## Required action
Among the entries below, count the lines holding the string "hodnoty". Respond with the number alone.

## Dataset content
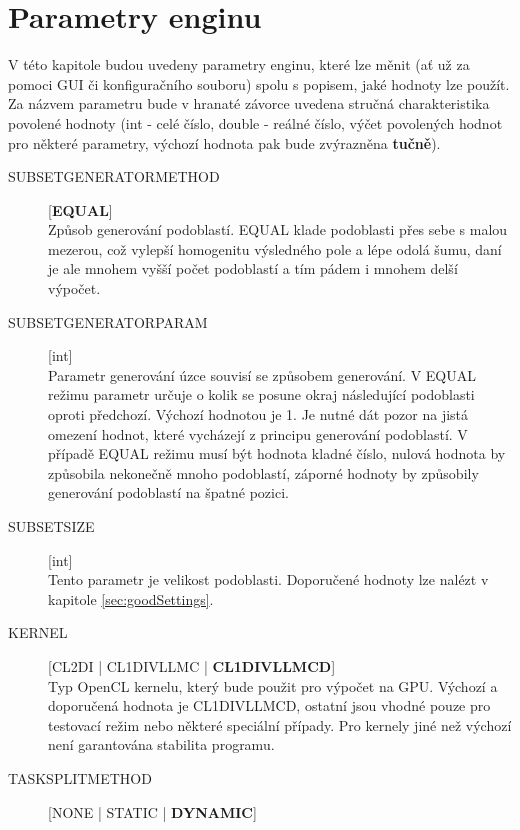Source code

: \documentclass[a4paper,12pt]{article}
\begin{document}
\section{Parametry enginu}
\label{sec:parameters}
V této kapitole budou uvedeny parametry enginu, které lze měnit (ať už za pomoci GUI či konfiguračního souboru) spolu s popisem, jaké hodnoty lze použít. Za názvem parametru bude v hranaté závorce uvedena stručná charakteristika povolené hodnoty (int - celé číslo, double - reálné číslo, výčet povolených hodnot pro některé parametry, výchozí hodnota pak bude zvýrazněna \textbf{tučně}).
\begin{description}
\item[SUBSET\textunderscore GENERATOR\textunderscore METHOD] [\textbf{EQUAL}]\\
Způsob generování podoblastí. EQUAL klade podoblasti přes sebe s malou mezerou, což vylepší homogenitu výsledného pole a lépe odolá šumu, daní je ale mnohem vyšší počet podoblastí a tím pádem i mnohem delší výpočet.
\item[SUBSET\textunderscore GENERATOR\textunderscore PARAM] [int]\\
Parametr generování úzce souvisí se způsobem generování. V EQUAL režimu parametr určuje o kolik se posune okraj následující podoblasti oproti předchozí. Výchozí hodnotou je 1. Je nutné dát pozor na jistá omezení hodnot, které vycházejí z principu generování podoblastí. V případě EQUAL režimu musí být hodnota kladné číslo, nulová hodnota by způsobila nekonečně mnoho podoblastí, záporné hodnoty by způsobily generování podoblastí na špatné pozici.
\item[SUBSET\textunderscore SIZE] [int]\\
Tento parametr je velikost podoblasti. Doporučené hodnoty lze nalézt v kapitole \ref{sec:goodSettings}.
\item[KERNEL] [CL\textunderscore 2D\textunderscore I | CL\textunderscore 1D\textunderscore I\textunderscore V\textunderscore LL\textunderscore MC | \textbf{CL\textunderscore 1D\textunderscore I\textunderscore V\textunderscore LL\textunderscore MC\textunderscore D}]\\
Typ OpenCL kernelu, který bude použit pro výpočet na GPU. Výchozí a doporučená hodnota je CL\textunderscore 1D\textunderscore I\textunderscore V\textunderscore LL\textunderscore MC\textunderscore D, ostatní jsou vhodné pouze pro testovací režim nebo některé speciální případy. Pro kernely jiné než výchozí není garantována stabilita programu.
\item[TASK\textunderscore SPLIT\textunderscore METHOD] [NONE | STATIC | \textbf{DYNAMIC}]\\

\end{description}
\end{document}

## Answer section
3